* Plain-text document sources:
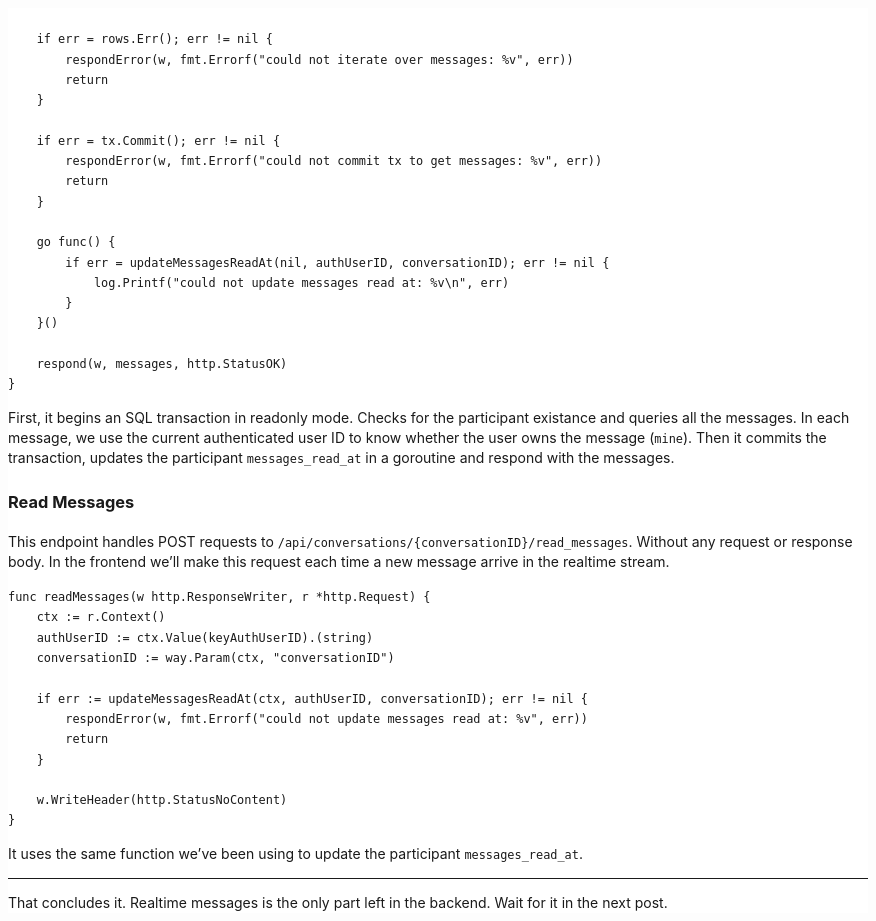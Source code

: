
 ```

    if err = rows.Err(); err != nil {
        respondError(w, fmt.Errorf("could not iterate over messages: %v", err))
        return
    }

    if err = tx.Commit(); err != nil {
        respondError(w, fmt.Errorf("could not commit tx to get messages: %v", err))
        return
    }

    go func() {
        if err = updateMessagesReadAt(nil, authUserID, conversationID); err != nil {
            log.Printf("could not update messages read at: %v\n", err)
        }
    }()

    respond(w, messages, http.StatusOK)
}
```

First, it begins an SQL transaction in readonly mode. Checks for the participant existance and queries all the messages. In each message, we use the current authenticated user ID to know whether the user owns the message (`mine`). Then it commits the transaction, updates the participant `messages_read_at` in a goroutine and respond with the messages.

### Read Messages

This endpoint handles POST requests to `/api/conversations/{conversationID}/read_messages`. Without any request or response body. In the frontend we’ll make this request each time a new message arrive in the realtime stream.

```
func readMessages(w http.ResponseWriter, r *http.Request) {
    ctx := r.Context()
    authUserID := ctx.Value(keyAuthUserID).(string)
    conversationID := way.Param(ctx, "conversationID")

    if err := updateMessagesReadAt(ctx, authUserID, conversationID); err != nil {
        respondError(w, fmt.Errorf("could not update messages read at: %v", err))
        return
    }

    w.WriteHeader(http.StatusNoContent)
}
```

It uses the same function we’ve been using to update the participant `messages_read_at`.

* * *

That concludes it. Realtime messages is the only part left in the backend. Wait for it in the next post.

* How to complete this task: The records, exactly as written but without images, should be returned.

* Written answer:
Source code

:
 ```

    if err = rows.Err(); err != nil {
        respondError(w, fmt.Errorf("could not iterate over messages: %v", err))
        return
    }

    if err = tx.Commit(); err != nil {
        respondError(w, fmt.Errorf("could not commit tx to get messages: %v", err))
        return
    }

    go func() {
        if err = updateMessagesReadAt(nil, authUserID, conversationID); err != nil {
            log.Printf("could not update messages read at: %v\n", err)
        }
    }()

    respond(w, messages, http.StatusOK)
}
```

First, it begins an SQL transaction in readonly mode. Checks for the participant existance and queries all the messages. In each message, we use the current authenticated user ID to know whether the user owns the message (`mine`). Then it commits the transaction, updates the participant `messages_read_at` in a goroutine and respond with the messages.

### Read Messages

This endpoint handles POST requests to `/api/conversations/{conversationID}/read_messages`. Without any request or response body. In the frontend we’ll make this request each time a new message arrive in the realtime stream.

```
func readMessages(w http.ResponseWriter, r *http.Request) {
    ctx := r.Context()
    authUserID := ctx.Value(keyAuthUserID).(string)
    conversationID := way.Param(ctx, "conversationID")

    if err := updateMessagesReadAt(ctx, authUserID, conversationID); err != nil {
        respondError(w, fmt.Errorf("could not update messages read at: %v", err))
        return
    }

    w.WriteHeader(http.StatusNoContent)
}
```

It uses the same function we’ve been using to update the participant `messages_read_at`.

* * *

That concludes it. Realtime messages is the only part left in the backend. Wait for it in the next post.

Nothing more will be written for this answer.